## Your instructions
Give back the data in full. Leave nothing out.

Saved entries

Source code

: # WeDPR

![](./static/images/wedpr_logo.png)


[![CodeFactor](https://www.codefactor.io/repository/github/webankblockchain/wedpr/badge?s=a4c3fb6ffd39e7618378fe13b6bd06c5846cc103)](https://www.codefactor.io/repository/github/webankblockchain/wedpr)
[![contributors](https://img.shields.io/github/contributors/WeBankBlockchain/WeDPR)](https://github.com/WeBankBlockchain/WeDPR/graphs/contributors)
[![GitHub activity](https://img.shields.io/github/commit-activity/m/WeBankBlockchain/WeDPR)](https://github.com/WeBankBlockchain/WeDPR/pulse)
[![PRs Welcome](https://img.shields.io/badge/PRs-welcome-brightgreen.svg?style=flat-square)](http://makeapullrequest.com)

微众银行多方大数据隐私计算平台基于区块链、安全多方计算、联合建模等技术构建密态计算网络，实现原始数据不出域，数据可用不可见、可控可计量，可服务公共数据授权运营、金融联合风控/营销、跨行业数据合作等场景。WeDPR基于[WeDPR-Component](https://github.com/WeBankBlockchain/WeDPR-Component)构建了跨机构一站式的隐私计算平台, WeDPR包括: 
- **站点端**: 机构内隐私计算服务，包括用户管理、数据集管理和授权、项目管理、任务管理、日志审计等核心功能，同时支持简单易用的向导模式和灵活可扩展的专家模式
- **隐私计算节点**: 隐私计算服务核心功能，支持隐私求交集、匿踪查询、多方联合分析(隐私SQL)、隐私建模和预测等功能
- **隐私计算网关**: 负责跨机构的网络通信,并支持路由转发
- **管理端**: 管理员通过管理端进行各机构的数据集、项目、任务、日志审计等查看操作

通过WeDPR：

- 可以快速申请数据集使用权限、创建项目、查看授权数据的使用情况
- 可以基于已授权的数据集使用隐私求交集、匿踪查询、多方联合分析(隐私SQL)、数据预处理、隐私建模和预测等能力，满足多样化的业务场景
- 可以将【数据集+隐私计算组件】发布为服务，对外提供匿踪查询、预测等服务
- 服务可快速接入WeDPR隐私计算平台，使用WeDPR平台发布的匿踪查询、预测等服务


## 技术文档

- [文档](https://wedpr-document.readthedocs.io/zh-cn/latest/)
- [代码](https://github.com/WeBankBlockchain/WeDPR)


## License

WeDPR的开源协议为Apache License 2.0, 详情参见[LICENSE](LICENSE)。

## Solution to this exercise
Source code

: # WeDPR

![](./static/images/wedpr_logo.png)


[![CodeFactor](https://www.codefactor.io/repository/github/webankblockchain/wedpr/badge?s=a4c3fb6ffd39e7618378fe13b6bd06c5846cc103)](https://www.codefactor.io/repository/github/webankblockchain/wedpr)
[![contributors](https://img.shields.io/github/contributors/WeBankBlockchain/WeDPR)](https://github.com/WeBankBlockchain/WeDPR/graphs/contributors)
[![GitHub activity](https://img.shields.io/github/commit-activity/m/WeBankBlockchain/WeDPR)](https://github.com/WeBankBlockchain/WeDPR/pulse)
[![PRs Welcome](https://img.shields.io/badge/PRs-welcome-brightgreen.svg?style=flat-square)](http://makeapullrequest.com)

微众银行多方大数据隐私计算平台基于区块链、安全多方计算、联合建模等技术构建密态计算网络，实现原始数据不出域，数据可用不可见、可控可计量，可服务公共数据授权运营、金融联合风控/营销、跨行业数据合作等场景。WeDPR基于[WeDPR-Component](https://github.com/WeBankBlockchain/WeDPR-Component)构建了跨机构一站式的隐私计算平台, WeDPR包括: 
- **站点端**: 机构内隐私计算服务，包括用户管理、数据集管理和授权、项目管理、任务管理、日志审计等核心功能，同时支持简单易用的向导模式和灵活可扩展的专家模式
- **隐私计算节点**: 隐私计算服务核心功能，支持隐私求交集、匿踪查询、多方联合分析(隐私SQL)、隐私建模和预测等功能
- **隐私计算网关**: 负责跨机构的网络通信,并支持路由转发
- **管理端**: 管理员通过管理端进行各机构的数据集、项目、任务、日志审计等查看操作

通过WeDPR：

- 可以快速申请数据集使用权限、创建项目、查看授权数据的使用情况
- 可以基于已授权的数据集使用隐私求交集、匿踪查询、多方联合分析(隐私SQL)、数据预处理、隐私建模和预测等能力，满足多样化的业务场景
- 可以将【数据集+隐私计算组件】发布为服务，对外提供匿踪查询、预测等服务
- 服务可快速接入WeDPR隐私计算平台，使用WeDPR平台发布的匿踪查询、预测等服务


## 技术文档

- [文档](https://wedpr-document.readthedocs.io/zh-cn/latest/)
- [代码](https://github.com/WeBankBlockchain/WeDPR)


## License

WeDPR的开源协议为Apache License 2.0, 详情参见[LICENSE](LICENSE)。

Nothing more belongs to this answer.